## Assigned task
Find the line containing "La procedure di" in the listing below. Repeat it exactly, along with each following line up to and including the one containing "Si rimanda alla".

## Data records
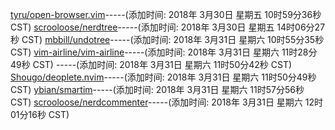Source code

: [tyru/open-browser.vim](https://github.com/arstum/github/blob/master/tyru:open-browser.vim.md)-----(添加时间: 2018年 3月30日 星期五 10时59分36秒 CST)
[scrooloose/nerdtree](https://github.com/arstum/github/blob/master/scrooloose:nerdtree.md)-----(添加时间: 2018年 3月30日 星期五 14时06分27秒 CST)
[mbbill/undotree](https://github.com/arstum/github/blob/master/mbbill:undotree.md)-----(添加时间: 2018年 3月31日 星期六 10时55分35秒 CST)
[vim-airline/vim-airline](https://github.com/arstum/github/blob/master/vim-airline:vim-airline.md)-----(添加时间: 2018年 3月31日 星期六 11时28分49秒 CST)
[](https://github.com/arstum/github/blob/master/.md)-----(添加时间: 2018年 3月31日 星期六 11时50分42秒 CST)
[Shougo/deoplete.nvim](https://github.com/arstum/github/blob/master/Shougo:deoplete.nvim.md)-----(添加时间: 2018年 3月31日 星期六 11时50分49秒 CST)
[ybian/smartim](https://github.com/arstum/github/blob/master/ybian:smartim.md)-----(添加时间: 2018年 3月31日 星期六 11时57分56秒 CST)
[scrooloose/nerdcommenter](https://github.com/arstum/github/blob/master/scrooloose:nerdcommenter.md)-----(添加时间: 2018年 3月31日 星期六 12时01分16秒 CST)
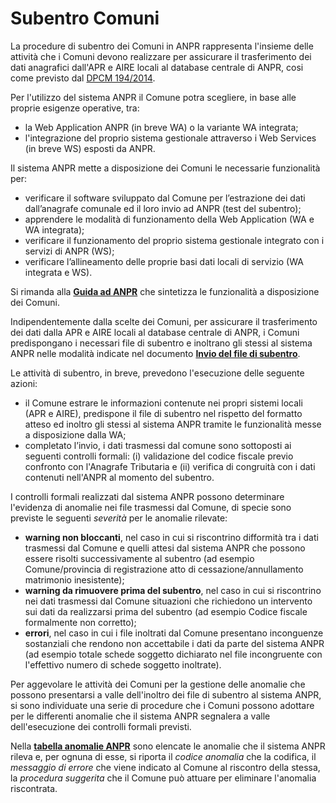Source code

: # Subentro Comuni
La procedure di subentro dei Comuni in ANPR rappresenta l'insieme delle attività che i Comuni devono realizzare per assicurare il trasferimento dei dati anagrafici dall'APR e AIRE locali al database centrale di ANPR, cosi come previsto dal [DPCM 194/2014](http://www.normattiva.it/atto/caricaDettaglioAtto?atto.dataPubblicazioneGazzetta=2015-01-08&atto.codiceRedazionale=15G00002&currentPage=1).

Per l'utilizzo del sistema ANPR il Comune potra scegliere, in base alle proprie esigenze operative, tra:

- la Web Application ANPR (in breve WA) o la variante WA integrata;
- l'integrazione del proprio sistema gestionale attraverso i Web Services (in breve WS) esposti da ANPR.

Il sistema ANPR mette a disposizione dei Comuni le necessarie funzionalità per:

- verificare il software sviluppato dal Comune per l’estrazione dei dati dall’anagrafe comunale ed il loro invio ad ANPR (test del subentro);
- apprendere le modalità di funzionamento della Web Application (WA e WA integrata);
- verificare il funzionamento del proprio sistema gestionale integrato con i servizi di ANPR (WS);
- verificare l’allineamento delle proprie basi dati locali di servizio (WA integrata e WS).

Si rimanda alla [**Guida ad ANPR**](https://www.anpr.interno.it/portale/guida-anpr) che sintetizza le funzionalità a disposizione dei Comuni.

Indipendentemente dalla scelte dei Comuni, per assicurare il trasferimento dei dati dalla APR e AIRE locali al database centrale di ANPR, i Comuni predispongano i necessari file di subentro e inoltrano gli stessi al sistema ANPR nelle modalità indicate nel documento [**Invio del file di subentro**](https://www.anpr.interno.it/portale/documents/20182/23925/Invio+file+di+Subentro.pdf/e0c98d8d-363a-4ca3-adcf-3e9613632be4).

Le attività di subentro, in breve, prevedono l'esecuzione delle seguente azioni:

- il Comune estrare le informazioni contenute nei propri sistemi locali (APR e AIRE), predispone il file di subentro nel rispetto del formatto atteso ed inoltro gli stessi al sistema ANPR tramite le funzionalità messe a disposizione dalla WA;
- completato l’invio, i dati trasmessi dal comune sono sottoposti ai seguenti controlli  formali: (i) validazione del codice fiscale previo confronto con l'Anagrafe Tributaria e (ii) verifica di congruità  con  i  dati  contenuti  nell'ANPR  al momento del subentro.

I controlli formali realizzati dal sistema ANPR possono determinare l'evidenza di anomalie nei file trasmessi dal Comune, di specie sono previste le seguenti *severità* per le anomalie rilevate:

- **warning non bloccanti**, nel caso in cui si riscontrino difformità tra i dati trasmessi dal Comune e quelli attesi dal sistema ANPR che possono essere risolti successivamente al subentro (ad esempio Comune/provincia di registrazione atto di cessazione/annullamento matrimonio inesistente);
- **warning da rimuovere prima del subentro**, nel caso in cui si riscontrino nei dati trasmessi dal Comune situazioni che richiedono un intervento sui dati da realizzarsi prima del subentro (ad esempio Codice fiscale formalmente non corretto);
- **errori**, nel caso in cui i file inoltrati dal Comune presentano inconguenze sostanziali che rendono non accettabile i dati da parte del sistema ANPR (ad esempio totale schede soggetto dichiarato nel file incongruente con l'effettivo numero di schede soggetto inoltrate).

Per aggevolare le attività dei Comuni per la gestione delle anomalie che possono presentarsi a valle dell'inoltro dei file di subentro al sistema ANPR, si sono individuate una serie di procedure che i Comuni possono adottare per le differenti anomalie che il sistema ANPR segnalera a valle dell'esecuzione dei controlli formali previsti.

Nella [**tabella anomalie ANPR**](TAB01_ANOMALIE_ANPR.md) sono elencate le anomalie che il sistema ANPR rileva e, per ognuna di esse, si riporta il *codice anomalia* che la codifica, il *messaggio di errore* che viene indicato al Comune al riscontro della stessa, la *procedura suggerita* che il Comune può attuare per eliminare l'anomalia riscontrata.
--
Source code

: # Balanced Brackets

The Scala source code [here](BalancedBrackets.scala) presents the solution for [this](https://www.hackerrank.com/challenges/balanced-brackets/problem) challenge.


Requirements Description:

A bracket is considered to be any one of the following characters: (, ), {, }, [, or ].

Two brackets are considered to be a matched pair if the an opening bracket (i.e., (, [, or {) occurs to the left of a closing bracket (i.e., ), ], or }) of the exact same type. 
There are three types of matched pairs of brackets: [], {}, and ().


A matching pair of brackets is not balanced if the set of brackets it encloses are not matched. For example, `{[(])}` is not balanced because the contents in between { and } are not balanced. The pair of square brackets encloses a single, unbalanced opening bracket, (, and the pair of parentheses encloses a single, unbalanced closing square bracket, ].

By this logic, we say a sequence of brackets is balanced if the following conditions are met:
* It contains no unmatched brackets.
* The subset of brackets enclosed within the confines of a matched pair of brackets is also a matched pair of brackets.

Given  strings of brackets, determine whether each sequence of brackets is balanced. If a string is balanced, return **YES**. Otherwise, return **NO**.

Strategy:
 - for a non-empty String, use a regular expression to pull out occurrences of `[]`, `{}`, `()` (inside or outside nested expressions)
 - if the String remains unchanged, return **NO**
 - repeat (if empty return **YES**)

## Exercise solution
La procedure di subentro dei Comuni in ANPR rappresenta l'insieme delle attività che i Comuni devono realizzare per assicurare il trasferimento dei dati anagrafici dall'APR e AIRE locali al database centrale di ANPR, cosi come previsto dal [DPCM 194/2014](http://www.normattiva.it/atto/caricaDettaglioAtto?atto.dataPubblicazioneGazzetta=2015-01-08&atto.codiceRedazionale=15G00002&currentPage=1).

Per l'utilizzo del sistema ANPR il Comune potra scegliere, in base alle proprie esigenze operative, tra:

- la Web Application ANPR (in breve WA) o la variante WA integrata;
- l'integrazione del proprio sistema gestionale attraverso i Web Services (in breve WS) esposti da ANPR.

Il sistema ANPR mette a disposizione dei Comuni le necessarie funzionalità per:

- verificare il software sviluppato dal Comune per l’estrazione dei dati dall’anagrafe comunale ed il loro invio ad ANPR (test del subentro);
- apprendere le modalità di funzionamento della Web Application (WA e WA integrata);
- verificare il funzionamento del proprio sistema gestionale integrato con i servizi di ANPR (WS);
- verificare l’allineamento delle proprie basi dati locali di servizio (WA integrata e WS).

Si rimanda alla [**Guida ad ANPR**](https://www.anpr.interno.it/portale/guida-anpr) che sintetizza le funzionalità a disposizione dei Comuni.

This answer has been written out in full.